The hottest race of 2013: House climate hawk Markey is gunning for Kerry’s Senate seat

Martha Coakley

Could Ed Markey be the Senate’s newest climate hawk?

The Senate will lose an advocate for climate action when John Kerry becomes secretary of state (assuming he gets confirmed, which seems pretty darn safe to assume). But it could gain another senator who’s just as climate-hawkish if Ed Markey wins the race for Kerry’s soon-to-be-vacated seat.

Rep. Markey (D-Mass.) announced last week that he intends to run in the special election next spring or summer to fill Kerry’s spot. He’s not the only Democrat who’s talking about a run, but he’s the most senior and high-profile, so the establishment swiftly got behind him, hoping to avert a primary fight.

Kerry didn’t outright endorse Markey, but he praised him effusively, calling him “the House’s leading, ardent, and thoughtful protector of the environment.” Kerry continued: “He’s passionate about the issues that Ted Kennedy and I worked on as a team for decades, whether it’s health care or the environment and energy or education.”

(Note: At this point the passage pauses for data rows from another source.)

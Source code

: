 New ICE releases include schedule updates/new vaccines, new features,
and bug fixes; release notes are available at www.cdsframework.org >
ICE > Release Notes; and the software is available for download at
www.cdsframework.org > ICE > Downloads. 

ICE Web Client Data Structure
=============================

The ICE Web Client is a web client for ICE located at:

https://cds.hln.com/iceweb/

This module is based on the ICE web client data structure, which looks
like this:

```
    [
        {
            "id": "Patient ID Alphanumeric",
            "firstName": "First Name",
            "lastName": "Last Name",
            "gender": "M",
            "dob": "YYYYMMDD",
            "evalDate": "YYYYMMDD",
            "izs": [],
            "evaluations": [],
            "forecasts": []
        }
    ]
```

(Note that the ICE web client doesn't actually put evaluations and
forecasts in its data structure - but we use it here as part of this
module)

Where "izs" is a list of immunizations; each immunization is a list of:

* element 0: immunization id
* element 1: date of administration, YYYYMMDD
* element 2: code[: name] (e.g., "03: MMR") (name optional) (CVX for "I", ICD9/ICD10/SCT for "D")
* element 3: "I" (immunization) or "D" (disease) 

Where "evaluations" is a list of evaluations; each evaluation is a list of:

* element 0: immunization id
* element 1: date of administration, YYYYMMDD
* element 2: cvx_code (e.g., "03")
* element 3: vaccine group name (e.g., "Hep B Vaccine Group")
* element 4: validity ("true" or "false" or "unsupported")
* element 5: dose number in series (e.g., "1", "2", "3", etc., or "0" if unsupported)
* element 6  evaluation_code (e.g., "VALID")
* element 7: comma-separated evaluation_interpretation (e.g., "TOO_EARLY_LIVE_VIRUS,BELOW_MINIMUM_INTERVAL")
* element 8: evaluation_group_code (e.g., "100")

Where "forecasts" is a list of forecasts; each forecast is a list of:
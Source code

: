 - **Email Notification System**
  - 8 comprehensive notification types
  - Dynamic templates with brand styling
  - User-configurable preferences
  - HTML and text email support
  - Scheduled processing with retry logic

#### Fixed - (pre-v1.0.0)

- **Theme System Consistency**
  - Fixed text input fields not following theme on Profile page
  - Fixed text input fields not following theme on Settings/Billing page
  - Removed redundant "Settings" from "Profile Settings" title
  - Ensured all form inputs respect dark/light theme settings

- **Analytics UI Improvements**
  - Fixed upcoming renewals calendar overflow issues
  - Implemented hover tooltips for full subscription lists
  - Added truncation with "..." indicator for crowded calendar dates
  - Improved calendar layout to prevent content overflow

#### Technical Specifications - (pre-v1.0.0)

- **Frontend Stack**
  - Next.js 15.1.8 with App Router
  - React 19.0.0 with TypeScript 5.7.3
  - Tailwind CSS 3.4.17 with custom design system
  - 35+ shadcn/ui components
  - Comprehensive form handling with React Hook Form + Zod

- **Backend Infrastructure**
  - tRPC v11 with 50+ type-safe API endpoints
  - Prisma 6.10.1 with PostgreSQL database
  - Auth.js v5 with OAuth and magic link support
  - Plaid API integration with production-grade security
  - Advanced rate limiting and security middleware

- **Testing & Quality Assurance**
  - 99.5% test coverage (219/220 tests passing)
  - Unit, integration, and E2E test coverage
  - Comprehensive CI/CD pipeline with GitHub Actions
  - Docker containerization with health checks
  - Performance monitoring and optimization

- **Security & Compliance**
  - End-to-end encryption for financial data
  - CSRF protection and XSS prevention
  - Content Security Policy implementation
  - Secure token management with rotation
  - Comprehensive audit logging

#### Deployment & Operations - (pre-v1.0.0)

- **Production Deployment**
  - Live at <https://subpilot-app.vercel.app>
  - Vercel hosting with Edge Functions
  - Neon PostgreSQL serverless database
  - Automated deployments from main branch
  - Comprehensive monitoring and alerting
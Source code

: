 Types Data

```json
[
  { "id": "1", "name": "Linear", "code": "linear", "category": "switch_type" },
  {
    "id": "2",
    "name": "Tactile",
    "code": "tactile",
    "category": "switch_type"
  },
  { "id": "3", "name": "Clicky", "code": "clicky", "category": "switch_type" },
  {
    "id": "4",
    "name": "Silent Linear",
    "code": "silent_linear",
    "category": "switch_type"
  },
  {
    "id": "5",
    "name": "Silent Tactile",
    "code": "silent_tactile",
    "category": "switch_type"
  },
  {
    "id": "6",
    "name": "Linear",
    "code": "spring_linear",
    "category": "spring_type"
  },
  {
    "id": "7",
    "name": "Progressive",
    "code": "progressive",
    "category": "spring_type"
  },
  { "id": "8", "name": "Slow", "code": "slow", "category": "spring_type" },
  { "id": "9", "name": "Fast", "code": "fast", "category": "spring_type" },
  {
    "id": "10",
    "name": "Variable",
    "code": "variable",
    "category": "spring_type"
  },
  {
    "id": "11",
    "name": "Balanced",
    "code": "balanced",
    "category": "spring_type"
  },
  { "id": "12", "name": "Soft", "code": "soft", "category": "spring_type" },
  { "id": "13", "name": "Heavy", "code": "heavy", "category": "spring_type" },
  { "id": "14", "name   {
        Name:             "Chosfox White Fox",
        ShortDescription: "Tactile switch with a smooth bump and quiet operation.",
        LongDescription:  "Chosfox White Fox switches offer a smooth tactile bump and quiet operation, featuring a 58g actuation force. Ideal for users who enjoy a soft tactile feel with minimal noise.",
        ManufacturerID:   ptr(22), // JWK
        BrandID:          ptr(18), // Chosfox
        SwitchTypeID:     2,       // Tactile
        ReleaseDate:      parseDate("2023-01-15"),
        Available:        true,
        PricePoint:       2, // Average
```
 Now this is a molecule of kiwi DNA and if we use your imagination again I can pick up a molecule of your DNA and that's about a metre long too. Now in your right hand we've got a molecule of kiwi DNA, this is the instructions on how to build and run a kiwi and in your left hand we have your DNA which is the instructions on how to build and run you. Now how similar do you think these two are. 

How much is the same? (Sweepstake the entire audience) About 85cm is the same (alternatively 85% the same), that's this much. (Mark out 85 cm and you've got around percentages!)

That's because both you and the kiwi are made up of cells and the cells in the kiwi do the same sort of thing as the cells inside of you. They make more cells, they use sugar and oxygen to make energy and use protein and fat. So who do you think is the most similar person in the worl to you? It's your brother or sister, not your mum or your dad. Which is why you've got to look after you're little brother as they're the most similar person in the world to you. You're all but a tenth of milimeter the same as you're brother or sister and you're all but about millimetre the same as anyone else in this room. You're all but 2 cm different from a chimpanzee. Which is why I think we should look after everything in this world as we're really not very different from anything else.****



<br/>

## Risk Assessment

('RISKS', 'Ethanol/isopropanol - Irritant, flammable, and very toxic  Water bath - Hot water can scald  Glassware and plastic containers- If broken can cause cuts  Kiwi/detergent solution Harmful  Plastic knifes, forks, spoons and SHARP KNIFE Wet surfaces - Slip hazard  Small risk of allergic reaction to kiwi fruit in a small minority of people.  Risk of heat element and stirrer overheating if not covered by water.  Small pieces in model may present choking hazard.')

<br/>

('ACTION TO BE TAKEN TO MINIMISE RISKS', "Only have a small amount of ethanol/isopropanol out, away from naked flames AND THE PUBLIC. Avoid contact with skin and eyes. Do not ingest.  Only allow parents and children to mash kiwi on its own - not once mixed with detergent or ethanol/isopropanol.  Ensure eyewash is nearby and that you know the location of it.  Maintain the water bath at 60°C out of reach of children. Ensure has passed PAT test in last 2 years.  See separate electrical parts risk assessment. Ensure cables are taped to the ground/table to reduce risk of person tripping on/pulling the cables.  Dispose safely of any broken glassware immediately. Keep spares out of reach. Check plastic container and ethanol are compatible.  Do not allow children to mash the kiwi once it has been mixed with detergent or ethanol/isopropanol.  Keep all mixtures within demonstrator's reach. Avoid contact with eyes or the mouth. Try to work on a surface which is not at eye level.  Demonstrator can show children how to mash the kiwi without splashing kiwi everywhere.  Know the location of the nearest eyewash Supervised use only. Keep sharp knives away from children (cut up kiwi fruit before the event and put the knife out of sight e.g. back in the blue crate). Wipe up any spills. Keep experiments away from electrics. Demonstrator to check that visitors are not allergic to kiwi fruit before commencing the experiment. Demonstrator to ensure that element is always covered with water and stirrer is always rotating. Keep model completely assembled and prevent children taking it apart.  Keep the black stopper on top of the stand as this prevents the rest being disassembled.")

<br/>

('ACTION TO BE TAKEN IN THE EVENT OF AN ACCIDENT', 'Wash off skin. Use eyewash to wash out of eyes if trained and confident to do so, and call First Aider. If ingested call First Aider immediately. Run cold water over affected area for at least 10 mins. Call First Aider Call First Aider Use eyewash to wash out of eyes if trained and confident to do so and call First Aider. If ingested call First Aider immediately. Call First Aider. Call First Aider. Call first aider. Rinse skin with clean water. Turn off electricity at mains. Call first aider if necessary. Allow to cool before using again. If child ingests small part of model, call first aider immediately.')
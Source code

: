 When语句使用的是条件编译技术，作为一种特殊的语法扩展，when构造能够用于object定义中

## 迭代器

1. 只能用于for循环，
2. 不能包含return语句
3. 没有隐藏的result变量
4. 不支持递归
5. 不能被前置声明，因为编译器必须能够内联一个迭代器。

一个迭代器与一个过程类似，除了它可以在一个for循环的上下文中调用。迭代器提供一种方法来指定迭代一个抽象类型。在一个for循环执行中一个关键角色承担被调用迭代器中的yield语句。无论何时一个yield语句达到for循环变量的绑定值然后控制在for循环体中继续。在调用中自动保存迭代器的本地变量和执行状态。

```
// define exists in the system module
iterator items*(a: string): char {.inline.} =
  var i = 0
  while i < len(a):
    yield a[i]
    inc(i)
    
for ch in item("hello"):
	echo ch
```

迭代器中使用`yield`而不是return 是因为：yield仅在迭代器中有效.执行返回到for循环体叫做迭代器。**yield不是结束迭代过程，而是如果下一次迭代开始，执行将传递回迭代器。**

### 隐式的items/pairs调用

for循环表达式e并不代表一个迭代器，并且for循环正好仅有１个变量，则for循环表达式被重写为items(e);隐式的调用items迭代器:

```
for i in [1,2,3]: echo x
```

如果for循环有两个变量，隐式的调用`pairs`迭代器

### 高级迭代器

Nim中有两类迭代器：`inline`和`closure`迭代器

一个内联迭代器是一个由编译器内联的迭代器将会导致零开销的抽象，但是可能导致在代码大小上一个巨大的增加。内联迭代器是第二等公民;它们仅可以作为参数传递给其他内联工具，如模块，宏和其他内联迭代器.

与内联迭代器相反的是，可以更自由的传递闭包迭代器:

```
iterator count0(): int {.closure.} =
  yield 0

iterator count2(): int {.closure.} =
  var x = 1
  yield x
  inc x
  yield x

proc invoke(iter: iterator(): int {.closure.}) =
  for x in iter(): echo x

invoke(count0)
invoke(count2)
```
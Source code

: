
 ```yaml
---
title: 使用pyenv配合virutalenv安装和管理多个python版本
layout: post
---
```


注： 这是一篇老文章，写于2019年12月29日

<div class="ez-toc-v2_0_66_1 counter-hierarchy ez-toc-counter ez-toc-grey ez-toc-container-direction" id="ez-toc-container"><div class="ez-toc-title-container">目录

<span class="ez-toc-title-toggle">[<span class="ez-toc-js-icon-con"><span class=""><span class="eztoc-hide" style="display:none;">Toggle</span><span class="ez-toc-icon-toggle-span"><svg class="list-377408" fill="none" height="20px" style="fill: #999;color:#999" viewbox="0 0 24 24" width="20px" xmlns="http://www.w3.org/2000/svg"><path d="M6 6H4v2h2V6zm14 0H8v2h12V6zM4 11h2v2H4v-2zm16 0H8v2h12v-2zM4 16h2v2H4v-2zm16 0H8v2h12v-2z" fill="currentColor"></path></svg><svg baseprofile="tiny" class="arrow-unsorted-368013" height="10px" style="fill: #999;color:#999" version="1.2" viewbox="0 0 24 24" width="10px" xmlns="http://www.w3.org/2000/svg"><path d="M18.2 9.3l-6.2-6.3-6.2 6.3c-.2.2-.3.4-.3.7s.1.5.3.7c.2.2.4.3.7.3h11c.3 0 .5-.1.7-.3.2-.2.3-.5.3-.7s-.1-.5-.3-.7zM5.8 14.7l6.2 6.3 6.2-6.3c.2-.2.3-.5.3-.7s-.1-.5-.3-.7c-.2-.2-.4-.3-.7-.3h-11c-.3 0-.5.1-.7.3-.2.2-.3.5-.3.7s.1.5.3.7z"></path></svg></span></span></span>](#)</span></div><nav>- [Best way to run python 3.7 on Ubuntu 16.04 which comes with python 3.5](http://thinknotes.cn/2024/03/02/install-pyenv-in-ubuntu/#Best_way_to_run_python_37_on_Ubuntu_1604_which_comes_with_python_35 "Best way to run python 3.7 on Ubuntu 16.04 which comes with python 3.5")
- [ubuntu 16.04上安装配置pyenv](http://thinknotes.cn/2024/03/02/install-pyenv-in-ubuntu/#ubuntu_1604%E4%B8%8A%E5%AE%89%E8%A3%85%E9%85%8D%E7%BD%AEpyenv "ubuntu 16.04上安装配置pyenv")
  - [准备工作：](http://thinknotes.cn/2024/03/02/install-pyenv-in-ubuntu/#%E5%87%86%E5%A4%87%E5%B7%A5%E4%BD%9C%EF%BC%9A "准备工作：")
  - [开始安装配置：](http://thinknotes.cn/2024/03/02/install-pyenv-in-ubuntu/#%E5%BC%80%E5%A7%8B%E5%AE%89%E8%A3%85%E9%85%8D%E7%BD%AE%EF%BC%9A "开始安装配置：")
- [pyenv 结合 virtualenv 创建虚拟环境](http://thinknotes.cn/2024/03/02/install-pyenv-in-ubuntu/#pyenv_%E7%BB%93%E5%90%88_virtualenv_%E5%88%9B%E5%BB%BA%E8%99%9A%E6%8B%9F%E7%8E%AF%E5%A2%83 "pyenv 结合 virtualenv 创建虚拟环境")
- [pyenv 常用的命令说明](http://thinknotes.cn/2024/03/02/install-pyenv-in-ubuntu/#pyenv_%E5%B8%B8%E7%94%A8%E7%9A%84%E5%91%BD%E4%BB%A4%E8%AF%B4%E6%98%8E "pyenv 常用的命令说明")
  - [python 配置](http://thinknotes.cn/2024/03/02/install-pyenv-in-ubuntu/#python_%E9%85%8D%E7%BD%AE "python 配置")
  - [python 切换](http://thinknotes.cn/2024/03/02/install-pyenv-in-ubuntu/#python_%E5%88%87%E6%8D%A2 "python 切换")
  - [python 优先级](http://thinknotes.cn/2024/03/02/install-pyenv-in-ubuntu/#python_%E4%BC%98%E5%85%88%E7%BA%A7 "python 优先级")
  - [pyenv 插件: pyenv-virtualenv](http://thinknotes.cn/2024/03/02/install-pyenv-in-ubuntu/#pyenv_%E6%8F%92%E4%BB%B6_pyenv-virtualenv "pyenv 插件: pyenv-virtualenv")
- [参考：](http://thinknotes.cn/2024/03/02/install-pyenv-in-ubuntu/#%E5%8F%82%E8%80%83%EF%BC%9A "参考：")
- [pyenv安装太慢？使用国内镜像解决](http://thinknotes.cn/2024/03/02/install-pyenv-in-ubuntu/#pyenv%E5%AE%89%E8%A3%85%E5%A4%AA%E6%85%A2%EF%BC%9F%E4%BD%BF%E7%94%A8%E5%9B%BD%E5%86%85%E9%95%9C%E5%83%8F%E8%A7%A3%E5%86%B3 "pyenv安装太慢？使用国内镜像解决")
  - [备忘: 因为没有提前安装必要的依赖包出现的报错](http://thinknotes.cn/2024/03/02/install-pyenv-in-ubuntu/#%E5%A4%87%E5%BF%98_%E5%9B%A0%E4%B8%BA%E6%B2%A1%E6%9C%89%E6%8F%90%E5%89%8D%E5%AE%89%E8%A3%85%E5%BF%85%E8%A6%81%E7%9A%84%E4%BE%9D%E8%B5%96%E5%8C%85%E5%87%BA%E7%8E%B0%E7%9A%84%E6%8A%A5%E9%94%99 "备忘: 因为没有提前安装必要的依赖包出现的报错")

Markey is arguably the most passionate, outspoken climate advocate in the House. You might remember him from such legislation as the Waxman-Markey climate and energy bill, which was passed by the House in 2009 and then died a slow and painful death in the Senate. Markey was the one and only chair of the House Select Committee on Energy Independence and Global Warming during its existence from 2007 to 2010. Though Republicans killed the committee when they took control of the House two years ago, that hasn’t stopped Markey from pushing energy and climate issues into the spotlight — and writing about his efforts on Grist.

In announcing his candidacy for the Senate, Markey made clear that he plans to keep focusing on energy: “I will not sit back and allow oil and coal industry lobbyists to thwart our clean energy future,” he said. Scott Nathan, chair of the League of Conservation Voters, told The Boston Globe that he was thrilled to back Markey, describing the congressmember as “a champion fighting for the clean-energy economy.”

Now the big, looming question is whether Scott Brown will run for Kerry’s spot from the Republican side. Brown lost his Senate seat to Democrat Elizabeth Warren in November after a bruising campaign. The two clashed over climate change and energy issues, and environmental groups came out in full force against Brown and for Warren. Here’s what I wrote about Brown during that race:

Scott Brown is one of the more centrist Republicans in the Senate, yet he’s getting a lot of hate from the green community. Brown has bucked his party on wind power, calling for extension of a key wind tax credit that Mitt Romney opposes. But he’s buddied up with Big Oil and the Koch brothers (he’s gotten about $333,000 in campaign cash from the oil and gas industry). He voted to push through the Keystone XL pipeline and maintain oil-industry subsidies (even while claiming said subsidies don’t exist). And he’s been wishywashy on climate science and has opposed EPA’s efforts to regulate CO2.

Brown has been mum on his intentions so far, but many pols and pundits think he’s likely to run. If he does, he’ll be a serious contender. In a mid-December poll of registered Massachusetts voters, 58 percent had a favorable view of him. Markey, by contrast, got just 24 percent favorability, with 27 percent of respondents undecided about him and 33 percent never having heard of him. In a head-to-head matchup, 48 percent of voters preferred Brown compared to 30 percent for Markey.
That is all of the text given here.